# Breeder in Louisiana



## MuseMonster (May 19, 2013)

Hi everyone,

I've been looking for a breeder in Louisiana or the surrounding states. I think I may have found one, but I would like opinions before I put a deposit on a puppy.

Here is the breeder website:
Ammons German Shepherds

I've been researching and researching, in Louisiana there aren't very many breeders websites that look legitimate. I actually e-mailed the owner and he seems alright and answered all of the questions I had. 

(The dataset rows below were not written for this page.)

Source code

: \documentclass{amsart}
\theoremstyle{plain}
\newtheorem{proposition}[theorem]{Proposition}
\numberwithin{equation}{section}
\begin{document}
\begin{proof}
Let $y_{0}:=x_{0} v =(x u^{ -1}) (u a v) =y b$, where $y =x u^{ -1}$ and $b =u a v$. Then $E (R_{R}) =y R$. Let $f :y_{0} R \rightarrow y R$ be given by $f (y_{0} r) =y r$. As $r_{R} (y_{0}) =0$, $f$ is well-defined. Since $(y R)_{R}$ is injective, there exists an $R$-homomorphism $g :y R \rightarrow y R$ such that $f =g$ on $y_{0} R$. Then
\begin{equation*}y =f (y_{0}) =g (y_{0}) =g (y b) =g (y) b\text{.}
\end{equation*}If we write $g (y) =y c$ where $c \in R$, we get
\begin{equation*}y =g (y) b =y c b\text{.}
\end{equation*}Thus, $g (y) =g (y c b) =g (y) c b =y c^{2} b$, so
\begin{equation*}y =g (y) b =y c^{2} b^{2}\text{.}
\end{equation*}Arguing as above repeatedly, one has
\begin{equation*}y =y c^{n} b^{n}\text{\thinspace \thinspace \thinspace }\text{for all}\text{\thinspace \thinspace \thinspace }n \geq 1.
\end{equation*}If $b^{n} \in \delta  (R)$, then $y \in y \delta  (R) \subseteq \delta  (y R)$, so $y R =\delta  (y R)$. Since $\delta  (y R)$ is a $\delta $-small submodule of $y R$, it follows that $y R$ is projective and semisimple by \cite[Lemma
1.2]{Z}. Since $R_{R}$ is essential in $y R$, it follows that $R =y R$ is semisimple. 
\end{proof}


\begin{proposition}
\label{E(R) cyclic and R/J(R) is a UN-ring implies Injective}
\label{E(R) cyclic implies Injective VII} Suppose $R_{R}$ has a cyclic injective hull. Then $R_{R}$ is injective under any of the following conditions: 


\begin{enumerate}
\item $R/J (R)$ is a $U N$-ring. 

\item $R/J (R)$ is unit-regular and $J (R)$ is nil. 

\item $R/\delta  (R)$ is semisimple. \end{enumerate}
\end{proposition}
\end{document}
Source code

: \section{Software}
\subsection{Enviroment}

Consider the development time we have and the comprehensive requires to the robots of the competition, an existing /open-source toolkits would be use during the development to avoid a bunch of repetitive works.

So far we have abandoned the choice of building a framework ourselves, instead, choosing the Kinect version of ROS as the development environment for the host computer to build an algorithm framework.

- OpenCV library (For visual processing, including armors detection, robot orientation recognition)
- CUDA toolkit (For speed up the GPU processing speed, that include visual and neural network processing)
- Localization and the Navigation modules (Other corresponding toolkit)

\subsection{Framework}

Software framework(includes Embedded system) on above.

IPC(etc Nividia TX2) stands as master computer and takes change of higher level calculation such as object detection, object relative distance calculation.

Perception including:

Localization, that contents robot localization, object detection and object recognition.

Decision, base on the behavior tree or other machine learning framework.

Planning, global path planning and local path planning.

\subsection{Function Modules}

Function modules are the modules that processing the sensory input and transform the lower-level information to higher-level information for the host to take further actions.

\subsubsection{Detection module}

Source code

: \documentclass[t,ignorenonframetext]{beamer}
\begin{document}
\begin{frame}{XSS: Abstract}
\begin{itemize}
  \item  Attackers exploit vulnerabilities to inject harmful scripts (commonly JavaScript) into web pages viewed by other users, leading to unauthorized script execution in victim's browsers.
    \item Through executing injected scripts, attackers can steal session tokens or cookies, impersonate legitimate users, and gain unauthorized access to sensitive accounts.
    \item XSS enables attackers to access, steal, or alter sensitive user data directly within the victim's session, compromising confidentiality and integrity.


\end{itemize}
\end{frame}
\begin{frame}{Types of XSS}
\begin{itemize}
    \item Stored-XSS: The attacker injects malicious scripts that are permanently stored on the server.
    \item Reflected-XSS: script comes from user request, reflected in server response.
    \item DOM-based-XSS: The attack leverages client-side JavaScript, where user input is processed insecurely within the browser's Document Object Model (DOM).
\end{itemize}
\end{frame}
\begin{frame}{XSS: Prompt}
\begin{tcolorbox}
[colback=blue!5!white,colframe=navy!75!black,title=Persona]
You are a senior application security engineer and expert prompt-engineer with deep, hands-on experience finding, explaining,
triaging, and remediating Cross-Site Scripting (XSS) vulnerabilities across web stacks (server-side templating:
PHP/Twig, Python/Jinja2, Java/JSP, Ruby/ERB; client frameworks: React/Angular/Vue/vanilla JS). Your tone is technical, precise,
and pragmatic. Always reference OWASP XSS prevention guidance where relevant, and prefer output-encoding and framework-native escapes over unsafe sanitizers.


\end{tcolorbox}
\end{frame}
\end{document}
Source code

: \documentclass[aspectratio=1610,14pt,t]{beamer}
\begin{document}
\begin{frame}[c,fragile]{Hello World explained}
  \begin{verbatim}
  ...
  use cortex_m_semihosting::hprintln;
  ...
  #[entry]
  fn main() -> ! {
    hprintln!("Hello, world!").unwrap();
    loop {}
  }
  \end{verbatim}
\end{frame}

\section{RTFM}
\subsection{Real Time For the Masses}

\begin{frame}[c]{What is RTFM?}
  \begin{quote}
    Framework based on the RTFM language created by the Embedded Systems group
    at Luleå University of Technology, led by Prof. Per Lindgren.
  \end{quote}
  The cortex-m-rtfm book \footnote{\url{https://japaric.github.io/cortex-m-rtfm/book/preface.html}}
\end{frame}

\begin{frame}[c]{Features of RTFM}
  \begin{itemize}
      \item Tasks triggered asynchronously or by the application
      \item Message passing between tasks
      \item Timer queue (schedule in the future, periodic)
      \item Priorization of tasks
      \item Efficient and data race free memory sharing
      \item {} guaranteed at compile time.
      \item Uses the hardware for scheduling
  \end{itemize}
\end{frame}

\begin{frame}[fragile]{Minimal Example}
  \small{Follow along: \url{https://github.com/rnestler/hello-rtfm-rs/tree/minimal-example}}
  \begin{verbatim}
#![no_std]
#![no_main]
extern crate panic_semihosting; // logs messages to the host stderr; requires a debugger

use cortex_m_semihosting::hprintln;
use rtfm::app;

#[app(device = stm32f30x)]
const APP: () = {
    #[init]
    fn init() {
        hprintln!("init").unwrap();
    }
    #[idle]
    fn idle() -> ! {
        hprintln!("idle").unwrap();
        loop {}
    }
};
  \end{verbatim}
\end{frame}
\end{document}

Anyways, any help would be greatly appreciated. 

Thanks!


----------



## elisabeth_00117 (May 17, 2009)

Looks like he breeds dogs he imports who have working and show titles but the dogs he produces from said dogs don't have any working or show titles? Unless they aren't listed on the website? I would ask the breeder why this was as they could be too young for such things or in training still, etc. .. 

I would go and visit and meet the dogs, ask your questions and see if there are any other progeny in your area that you could contact.


----------



## Cowgirl 2013 (May 27, 2013)

*Feedback on louisiana breeder*

Hi;
Purchased a puppy from this site and is 4 months old now. Problems with health..waiting to see if they will replace puppy. Watch breeder contract.


----------



## WestCoastGSD (Jan 7, 2011)

Highly recommend Von den Oher Tannen 
Located in Georgia.


----------



## Kayos and Havoc (Oct 17, 2002)

I am not so worried about importing titled dogs and pups being a generation away from titled dogs. Working ability would still be apparent. If you were looking for a dog that was going to be a family companion and temperament was solid, I would be okay with this. 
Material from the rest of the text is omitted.